Use this in conjunction with your own logsearch deployment.


Usage

Upload the latest version to your director...

$ bosh upload release https://logsearch-shipper-boshrelease.s3.amazonaws.com/release/latest.tgz

Update your deployment manifest to add the release, add the templates, and add your logsearch properties...

releases:
  ...snip...
  - name: "logsearch-shipper"
    version: "latest"
jobs:
  - name: "nginx"
    templates:
      ...snip...
      - release: "logsearch-shipper"
        name: "logsearch-shipper"
properties:
  ...snip...
  logsearch:
    logs:
      server: "192.0.2.1:5514"

Ensure your logsearch deployment includes the parser rule for the metrics that logsearch-shipper sends:

if [@type] == "metric" {
    grok {
        match => [ "@message", "%{NOTSPACE:name} %{NUMBER:value:float} %{INT:timestamp}" ]
        tag_on_failure => [ "fail/metric" ]
        add_tag => [ "metric" ]
        remove_tag => "raw"
        remove_field => [ "@message" ]
    }

    if "metric" in [tags] {
        date {
            match => [ "timestamp", "UNIX" ]
            remove_field => "timestamp"
        }
    }
}

Deploy your changes...

$ bosh deploy

And now all /var/vcap/sys/log/**/*.log log messages will be forwarded to logsearch, including fields about the deployment, job, and template. Continue reading to learn more about how you can customize and improve the default forwarding behaviors.

Logs

Logs are configured with YAML documents from several different sources.

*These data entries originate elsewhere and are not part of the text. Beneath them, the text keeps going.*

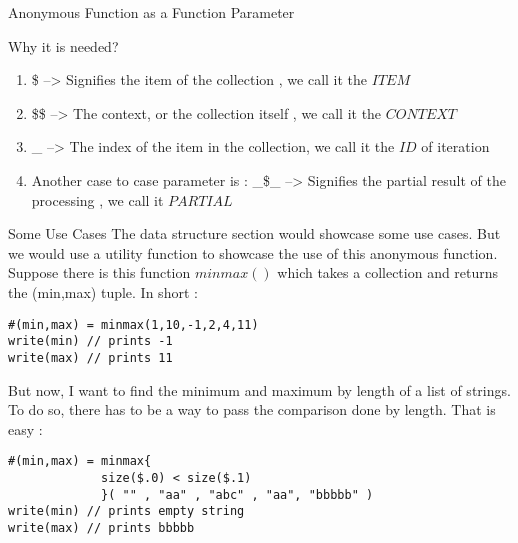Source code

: \begin{section}{Anonymous Function as a Function Parameter}
\begin{subsection}{Why it is needed?}
\begin{enumerate}
\item{ \$ --> Signifies the item of the collection , we call it the $ITEM$ }
\item{ \$\$ --> The context, or the collection itself , we call it the $CONTEXT$} 
\item{ \_ --> The index of the item in the collection, we call it the $ID$ of iteration } 
\item{ Another case to case parameter is :
     \_\$\_ --> Signifies the partial result of the processing , we call it $PARTIAL$ }
\end{enumerate}

\end{subsection}

\begin{subsection}{Some Use Cases}
The data structure section would showcase some use cases. 
But we would use a utility function to showcase the use of this anonymous function.
Suppose there is this function $minmax()$  which takes a collection and returns the (min,max) tuple.
In short :

\begin{lstlisting}[style=JexlStyle]
#(min,max) = minmax(1,10,-1,2,4,11)
write(min) // prints -1
write(max) // prints 11    
\end{lstlisting}
But now, I want to find the minimum and maximum by length of a list of strings.
To do so, there has to be a way to pass the comparison done by length.
That is easy :

\begin{lstlisting}[style=JexlStyle]
#(min,max) = minmax{
             size($.0) < size($.1) 
             }( "" , "aa" , "abc" , "aa", "bbbbb" )
write(min) // prints empty string 
write(max) // prints bbbbb    
\end{lstlisting}

\end{subsection}

\end{section}

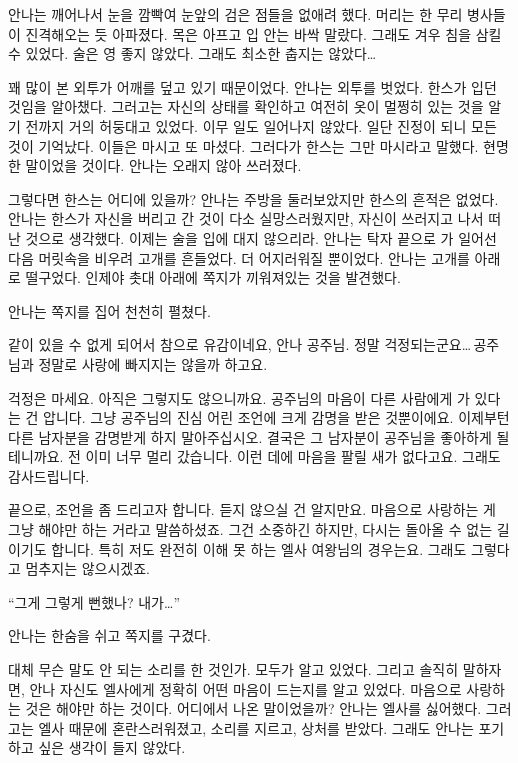 안나는 깨어나서 눈을 깜빡여 눈앞의 검은 점들을 없애려 했다. 머리는 한 무리 병사들이 진격해오는 듯 아파졌다. 목은 아프고 입 안는 바싹 말랐다. 그래도 겨우 침을 삼킬 수 있었다. 술은 영 좋지 않았다. 그래도 최소한 춥지는 않았다\ldots

꽤 많이 본 외투가 어깨를 덮고 있기 때문이었다. 안나는 외투를 벗었다. 한스가 입던 것임을 알아챘다. 그러고는 자신의 상태를 확인하고 여전히 옷이 멀쩡히 있는 것을 알기 전까지 거의 허둥대고 있었다. 이무 일도 일어나지 않았다. 일단 진정이 되니 모든 것이 기억났다. 이들은 마시고 또 마셨다. 그러다가 한스는 그만 마시라고 말했다. 현명한 말이었을 것이다. 안나는 오래지 않아 쓰러졌다.

그렇다면 한스는 어디에 있을까? 안나는 주방을 둘러보았지만 한스의 흔적은 없었다. 안나는 한스가 자신을 버리고 간 것이 다소 실망스러웠지만, 자신이 쓰러지고 나서 떠난 것으로 생각했다. 이제는 술을 입에 대지 않으리라. 안나는 탁자 끝으로 가 일어선 다음 머릿속을 비우려 고개를 흔들었다. 더 어지러워질 뿐이었다. 안나는 고개를 아래로 떨구었다. 인제야 촛대 아래에 쪽지가 끼워져있는 것을 발견했다.

안나는 쪽지를 집어 천천히 펼쳤다.\begin{letter}

같이 있을 수 없게 되어서 참으로 유감이네요, 안나 공주님. 정말 걱정되는군요\ldots\,공주님과 정말로 사랑에 빠지지는 않을까 하고요.

걱정은 마세요. 아직은 그렇지도 않으니까요. 공주님의 마음이 다른 사람에게 가 있다는 건 압니다. 그냥 공주님의 진심 어린 조언에 크게 감명을 받은 것뿐이에요. 이제부턴 다른 남자분을 감명받게 하지 말아주십시오. 결국은 그 남자분이 공주님을 좋아하게 될 테니까요. 전 이미 너무 멀리 갔습니다. 이런 데에 마음을 팔릴 새가 없다고요. 그래도 감사드립니다.

끝으로, 조언을 좀 드리고자 합니다. 듣지 않으실 건 알지만요. 마음으로 사랑하는 게 그냥 해야만 하는 거라고 말씀하셨죠. 그건 소중하긴 하지만, 다시는 돌아올 수 없는 길이기도 합니다. 특히 저도 완전히 이해 못 하는 엘사 여왕님의 경우는요. 그래도 그렇다고 멈추지는 않으시겠죠.

\end{letter}

``그게 그렇게 뻔했나? 내가\ldots''

안나는 한숨을 쉬고 쪽지를 구겼다.

대체 무슨 말도 안 되는 소리를 한 것인가. 모두가 알고 있었다. 그리고 솔직히 말하자면, 안나 자신도 엘사에게 정확히 어떤 마음이 드는지를 알고 있었다. 마음으로 사랑하는 것은 해야만 하는 것이다. 어디에서 나온 말이었을까? 안나는 엘사를 싫어했다. 그러고는 엘사 때문에 혼란스러워졌고, 소리를 지르고, 상처를 받았다. 그래도 안나는 포기하고 싶은 생각이 들지 않았다.

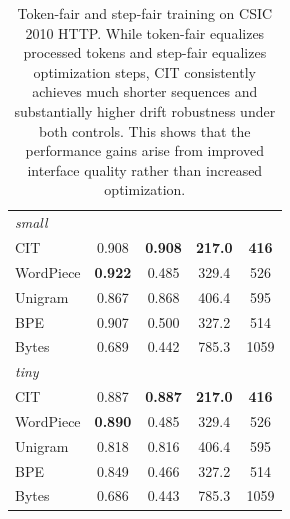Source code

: \begin{table}[t]
\begin{minipage}[t]{0.49\textwidth}
\begin{tabular*}{\linewidth}{@{\extracolsep{\fill}}lcccc@{}}
\multicolumn{5}{l}{\textit{small}}\\
CIT        & 0.908 & \textbf{0.908} & \textbf{217.0} & \textbf{416} \\
WordPiece  & \textbf{0.922} & 0.485 & 329.4 & 526 \\
Unigram    & 0.867 & 0.868 & 406.4 & 595 \\
BPE        & 0.907 & 0.500 & 327.2 & 514 \\
Bytes      & 0.689 & 0.442 & 785.3 & 1059 \\
\midrule
\multicolumn{5}{l}{\textit{tiny}}\\
CIT        & 0.887 & \textbf{0.887} & \textbf{217.0} & \textbf{416} \\
WordPiece  & \textbf{0.890} & 0.485 & 329.4 & 526 \\
Unigram    & 0.818 & 0.816 & 406.4 & 595 \\
BPE        & 0.849 & 0.466 & 327.2 & 514 \\
Bytes      & 0.686 & 0.443 & 785.3 & 1059 \\
\bottomrule
\end{tabular*}
\end{minipage}
\caption{Token-fair and step-fair training on CSIC 2010 HTTP. While token-fair equalizes processed tokens and step-fair equalizes optimization steps, CIT consistently achieves much shorter sequences and substantially higher drift robustness under both controls. This shows that the performance gains arise from improved interface quality rather than increased optimization.}

\label{tab:e2_csic_controls}
\end{table}
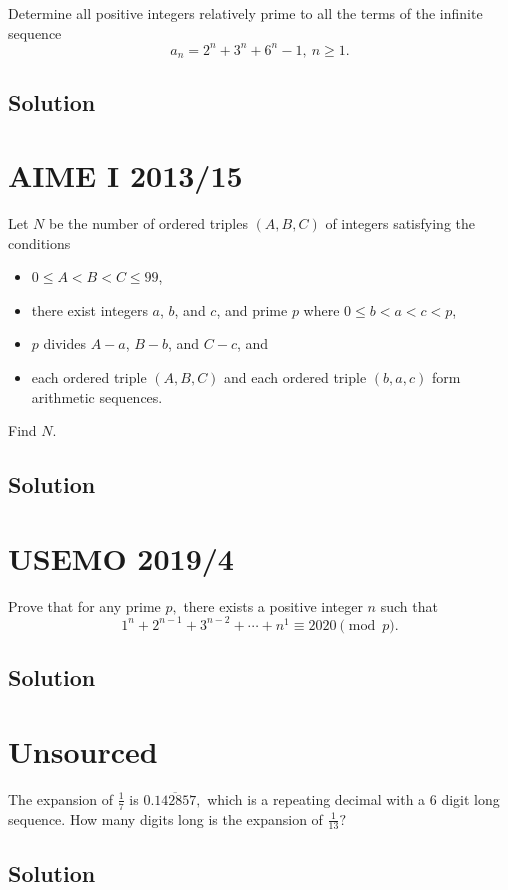 \documentclass[mast]{lucky}
\begin{document}
Determine all positive integers relatively prime to all the terms of the infinite sequence
\[a_n=2^n+3^n+6^n -1,\ n\geq 1.\]

\subsection{Solution}

\pagebreak\section{AIME I 2013/15}

Let $N$ be the number of ordered triples $(A,B,C)$ of integers satisfying the conditions
\begin{itemize}
\item $0\le A<B<C\le99$,
\item there exist integers $a$, $b$, and $c$, and prime $p$ where $0\le b<a<c<p$,
\item $p$ divides $A-a$, $B-b$, and $C-c$, and
\item each ordered triple $(A,B,C)$ and each ordered triple $(b,a,c)$ form arithmetic sequences.
\end{itemize}
Find $N$.

\subsection{Solution}

\pagebreak\section{USEMO 2019/4}

Prove that for any prime $p,$ there exists a positive integer $n$ such that
\[1^n+2^{n-1}+3^{n-2}+\cdots+n^1\equiv 2020\pmod{p}.\]

\subsection{Solution}

\pagebreak\section{Unsourced}

The expansion of $\frac{1}{7}$ is $0.\overline{142857},$ which is a repeating decimal with a $6$ digit long sequence. How many digits long is the expansion of $\frac{1}{13}?$

\subsection{Solution}
\end{document}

The YAML document currently uses the following format:

files:
  {path-to-file}:
    fields:
      {key1}: {value1}

The first configuration source is through manifest properties. You can use the logsearch.logs._defaults property to define default log files and fields (by default, all /var/vcap/sys/log/**/*.log files are included and non-absolute paths are relative to /var/vcap/sys/log). As an example, you could add the following to your manifest to tag every log message with a configuration version:

properties:
  logsearch:
    logs:
      _defaults: |
        ---
        "**/*.log":
          fields:
            manifest_version: "b5816e7fb0"

The second configuration source is template-specific configuration files. When starting, the job will look for other /var/vcap/jobs/{template-name}/logsearch/logs.yml files to load. This allows you to define default fields for all logs involved with your job. As an example, if you are using nginx you might put the following in /var/vcap/jobs/nginx/logsearch/logs.yml:

files:
  "nginx/access.log":
    fields:
      type: "nginx_access"
  "nginx/error.log":
    fields:
      type: "nginx_error"

The third configuration source is overrides. If you are using an upstream release and need to change some fields they specify, you can use the logsearch.logs._overrides property. As an example, if your filters rely on a different type name for nginx logs, you might put the following in your manifest:

files:
  "nginx/access.log":
    fields:
      type: "nginx_ouraccess"

There are several keywords you can use for dynamic interpolation in field values:

  • {{director}} - the director name (as configured by logsearch.logs.director)
  • {{deployment}} - the deployment name (e.g. wordpress)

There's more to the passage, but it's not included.